As the third jolting earthquake within four hours shook San Diego the evening of June 17, again sounding an alarm 100 miles north at the U.S. Geological Survey seismic lab in Pasadena, duty scientist Tom Heaton got on the phone and jarred his boss awake in Washington.
The developing pattern in San Diego disturbed Heaton and his colleagues in their lab at the California Institute of Technology.
San Diego County traditionally has had few earthquakes and never a pattern of quake swarms such as those that occurred that day. The intensity of the quakes increased between the first and second events. The locations appeared to be directly under the metropolitan area, where significant damage could take place if a major shake were to follow.
The USGS group had in their hands a recent study of Southern California earthquakes: since 1931, 6% had been followed by larger incidents within five days.
Based on that study, and their uncertainty over what was happening in San Diego, the scientists decided to issue their first-ever statement estimating the short-term chances of a large earthquake taking place.
Heaton called California disaster officials in Sacramento the same night with an estimate that San Diego stood a 5% chance, within five days, of experiencing a quake of Richter scale magnitude greater than 5, which is capable of causing damage if located near an urban center.
The consequences of those telephone calls were an educational experience for government agencies at all levels involved in earthquake emergency planning.
The USGS learned that issuing any type of statement about earthquake probability will be viewed as a prediction, whether the scientists judge it a true prediction or not.
State emergency officials learned that such statements must be made public and the meanings explained, even if they would prefer to keep the information in-house for emergency planning.
And county disaster planners in San Diego and elsewhere learned that they must have information as quickly as possible to notify fire and police agencies and utilities, and that there must be a set plan for getting the public to automatically take elementary precautions after a warning.
"We need to have the same type of skills for earthquakes in California as we have for tornadoes in the Midwest," said William Ellsworth, chief of the USGS seismology branch. "And since you don't always have warning signs before a quake hits, you've got to have care and planning ahead of time."
Dan Eberle, manager of the San Diego County Office of Disaster Preparedness, added: "It was beneficial in boosting the general awareness of the public, but hopefully next time we'll get the information faster."
The USGS based its statement on a 1984 paper by staff seismologist Lucile Jones, who examined every quake in Southern California since 1931 that reached 3.0 on the Richter scale or greater, to see whether they had been followed by a larger quake. (The Richter scale, which measures the magnitude of earthquakes, is open-ended, with higher numbers representing logarithmic increases in intensity. That is, a 5.0 quake is 10 times stronger than a 4.0.)

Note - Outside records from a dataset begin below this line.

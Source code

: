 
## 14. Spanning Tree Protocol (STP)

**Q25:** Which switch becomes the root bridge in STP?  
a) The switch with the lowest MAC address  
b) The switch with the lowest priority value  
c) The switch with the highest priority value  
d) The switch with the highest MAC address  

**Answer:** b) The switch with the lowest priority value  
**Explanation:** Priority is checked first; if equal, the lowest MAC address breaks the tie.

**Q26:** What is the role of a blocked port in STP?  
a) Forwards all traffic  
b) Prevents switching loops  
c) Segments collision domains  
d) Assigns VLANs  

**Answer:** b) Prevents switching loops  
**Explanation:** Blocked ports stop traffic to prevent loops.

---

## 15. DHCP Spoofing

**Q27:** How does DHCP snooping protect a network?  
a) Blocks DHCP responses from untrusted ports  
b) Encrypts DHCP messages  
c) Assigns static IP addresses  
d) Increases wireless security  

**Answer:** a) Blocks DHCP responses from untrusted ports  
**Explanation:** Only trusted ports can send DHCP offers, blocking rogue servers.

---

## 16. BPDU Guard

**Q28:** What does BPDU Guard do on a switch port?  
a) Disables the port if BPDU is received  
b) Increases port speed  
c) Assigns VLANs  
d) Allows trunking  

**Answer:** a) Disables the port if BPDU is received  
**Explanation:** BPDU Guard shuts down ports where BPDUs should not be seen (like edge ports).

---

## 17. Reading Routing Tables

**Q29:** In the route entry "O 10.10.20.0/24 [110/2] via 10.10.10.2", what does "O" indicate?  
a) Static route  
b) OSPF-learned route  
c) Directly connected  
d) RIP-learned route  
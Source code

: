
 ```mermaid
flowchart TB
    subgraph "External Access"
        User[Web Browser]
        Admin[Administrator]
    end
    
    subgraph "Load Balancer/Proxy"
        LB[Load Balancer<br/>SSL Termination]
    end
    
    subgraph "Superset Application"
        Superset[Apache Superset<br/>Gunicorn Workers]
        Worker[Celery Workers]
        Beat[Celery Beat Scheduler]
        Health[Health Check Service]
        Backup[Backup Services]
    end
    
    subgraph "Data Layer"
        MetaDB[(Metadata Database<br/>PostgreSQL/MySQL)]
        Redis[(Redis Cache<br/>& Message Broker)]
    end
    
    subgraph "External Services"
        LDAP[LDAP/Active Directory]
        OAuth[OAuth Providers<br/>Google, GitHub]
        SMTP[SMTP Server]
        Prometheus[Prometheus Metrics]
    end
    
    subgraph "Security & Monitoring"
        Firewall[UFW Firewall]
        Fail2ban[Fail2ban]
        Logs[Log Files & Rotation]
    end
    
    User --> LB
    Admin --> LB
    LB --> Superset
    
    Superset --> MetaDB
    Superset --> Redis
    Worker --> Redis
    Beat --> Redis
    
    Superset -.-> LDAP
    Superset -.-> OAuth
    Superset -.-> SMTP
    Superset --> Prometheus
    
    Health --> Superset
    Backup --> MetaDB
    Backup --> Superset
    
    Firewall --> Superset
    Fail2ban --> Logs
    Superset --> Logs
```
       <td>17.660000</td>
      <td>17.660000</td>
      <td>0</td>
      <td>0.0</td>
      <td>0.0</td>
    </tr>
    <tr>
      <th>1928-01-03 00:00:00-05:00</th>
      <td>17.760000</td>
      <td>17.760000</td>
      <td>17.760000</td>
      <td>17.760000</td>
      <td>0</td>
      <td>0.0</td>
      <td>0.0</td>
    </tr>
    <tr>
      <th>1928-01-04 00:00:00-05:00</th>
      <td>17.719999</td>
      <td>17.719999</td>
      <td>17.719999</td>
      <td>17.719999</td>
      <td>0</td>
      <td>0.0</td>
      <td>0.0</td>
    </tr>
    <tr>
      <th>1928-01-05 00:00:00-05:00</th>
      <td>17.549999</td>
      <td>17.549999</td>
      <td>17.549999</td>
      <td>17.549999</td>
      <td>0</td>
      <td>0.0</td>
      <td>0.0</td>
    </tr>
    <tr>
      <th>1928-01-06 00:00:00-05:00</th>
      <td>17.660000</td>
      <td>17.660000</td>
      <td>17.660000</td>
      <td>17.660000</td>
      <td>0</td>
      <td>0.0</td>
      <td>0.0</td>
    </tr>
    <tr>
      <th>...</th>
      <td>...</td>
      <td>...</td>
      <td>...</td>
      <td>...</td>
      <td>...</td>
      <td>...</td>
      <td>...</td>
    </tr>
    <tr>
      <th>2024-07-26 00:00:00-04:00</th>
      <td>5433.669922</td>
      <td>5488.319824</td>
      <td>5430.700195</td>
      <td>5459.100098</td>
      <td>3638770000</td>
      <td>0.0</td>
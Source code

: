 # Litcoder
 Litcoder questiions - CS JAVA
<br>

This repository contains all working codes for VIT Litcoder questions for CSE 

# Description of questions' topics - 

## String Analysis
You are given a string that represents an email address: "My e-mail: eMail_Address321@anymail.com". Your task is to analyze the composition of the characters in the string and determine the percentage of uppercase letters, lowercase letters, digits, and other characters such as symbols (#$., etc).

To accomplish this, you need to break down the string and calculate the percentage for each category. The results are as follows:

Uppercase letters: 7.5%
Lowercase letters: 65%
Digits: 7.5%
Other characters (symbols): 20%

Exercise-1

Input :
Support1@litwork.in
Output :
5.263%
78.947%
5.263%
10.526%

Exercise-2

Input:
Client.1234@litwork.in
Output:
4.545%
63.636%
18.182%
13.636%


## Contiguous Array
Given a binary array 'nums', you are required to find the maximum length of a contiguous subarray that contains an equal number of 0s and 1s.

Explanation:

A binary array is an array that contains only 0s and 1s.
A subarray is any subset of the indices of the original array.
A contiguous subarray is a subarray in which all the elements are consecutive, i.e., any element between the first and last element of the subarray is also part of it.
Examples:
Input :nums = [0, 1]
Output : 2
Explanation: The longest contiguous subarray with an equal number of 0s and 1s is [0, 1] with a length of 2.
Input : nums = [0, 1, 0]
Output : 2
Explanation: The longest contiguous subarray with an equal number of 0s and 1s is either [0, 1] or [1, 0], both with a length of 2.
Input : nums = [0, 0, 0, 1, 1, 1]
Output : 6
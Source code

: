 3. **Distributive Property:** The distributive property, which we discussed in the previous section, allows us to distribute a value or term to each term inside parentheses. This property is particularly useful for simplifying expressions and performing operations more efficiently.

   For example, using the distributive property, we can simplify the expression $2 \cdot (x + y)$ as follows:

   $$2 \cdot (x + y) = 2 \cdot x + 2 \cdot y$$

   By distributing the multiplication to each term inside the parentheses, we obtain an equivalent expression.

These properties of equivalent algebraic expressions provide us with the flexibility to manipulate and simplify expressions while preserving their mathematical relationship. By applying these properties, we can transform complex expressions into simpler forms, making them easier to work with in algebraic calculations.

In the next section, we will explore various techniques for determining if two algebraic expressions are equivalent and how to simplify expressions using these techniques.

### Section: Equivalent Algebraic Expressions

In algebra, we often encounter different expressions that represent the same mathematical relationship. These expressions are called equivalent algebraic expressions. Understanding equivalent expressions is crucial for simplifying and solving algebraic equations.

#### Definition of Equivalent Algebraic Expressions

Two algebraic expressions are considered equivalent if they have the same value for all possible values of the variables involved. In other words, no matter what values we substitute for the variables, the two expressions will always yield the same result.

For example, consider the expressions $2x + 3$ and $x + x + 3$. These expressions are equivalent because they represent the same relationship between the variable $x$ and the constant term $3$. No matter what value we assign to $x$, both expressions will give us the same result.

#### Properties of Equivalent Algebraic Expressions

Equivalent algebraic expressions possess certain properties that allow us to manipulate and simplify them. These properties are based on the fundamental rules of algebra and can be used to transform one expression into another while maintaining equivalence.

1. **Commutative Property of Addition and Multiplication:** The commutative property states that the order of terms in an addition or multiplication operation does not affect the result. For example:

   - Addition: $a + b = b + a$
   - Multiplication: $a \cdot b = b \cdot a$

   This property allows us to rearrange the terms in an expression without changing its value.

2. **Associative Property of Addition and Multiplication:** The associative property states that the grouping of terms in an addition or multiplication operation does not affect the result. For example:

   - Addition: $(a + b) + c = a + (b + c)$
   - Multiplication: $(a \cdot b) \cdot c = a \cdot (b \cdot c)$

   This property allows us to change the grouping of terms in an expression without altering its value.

In order for the first quake to be designated a foreshock (a minor quake preceding a greater one), the larger quake had to occur within five days and be located within six miles (10 kilometers) of the first.
"I found that 6% of all quakes were followed by an event larger than the first and--while a small number--it is a higher percentage than we expected," Jones said.
One-fourth of the second quakes took place within the first hour of the foreshock, and three-fourths took place within 24 hours after the initial temblor, Jones found. Half of the larger quakes were within a Richter point of the first; that is, if the first was a magnitude 4, chances were 50% that the second would be between magnitude 4 and magnitude 5, she said.
On June 17, San Diego was hit with a 4.0 temblor at 5:12 p.m., followed by a 4.2 quake at 8:22 p.m., and a third quake measuring 4.0 at 9:28 p.m. It was that third quake that precipitated Heaton's call to the USGS in Washington and the notification of state officials in Sacramento about an hour later.
"So you can see that since an hour passed by the time we issued a statement, the chance of a magnitude 5 was already down to 2.5%," Jones said. "But since we had a swarm of three events, we arbitrarily doubled the probability to 5%."
Jones' study did not look at the percentage of major quakes preceded by a swarm of foreshocks. However, she said that enough cases exist of large quakes following several foreshocks to believe there was a greater chance for an incident in San Diego.
"In this case, it was appropriate for the USGS to comment and say we want to alert you, based on a statistical model," Ellsworth said, because that kind of activity in San Diego had not been seen previously.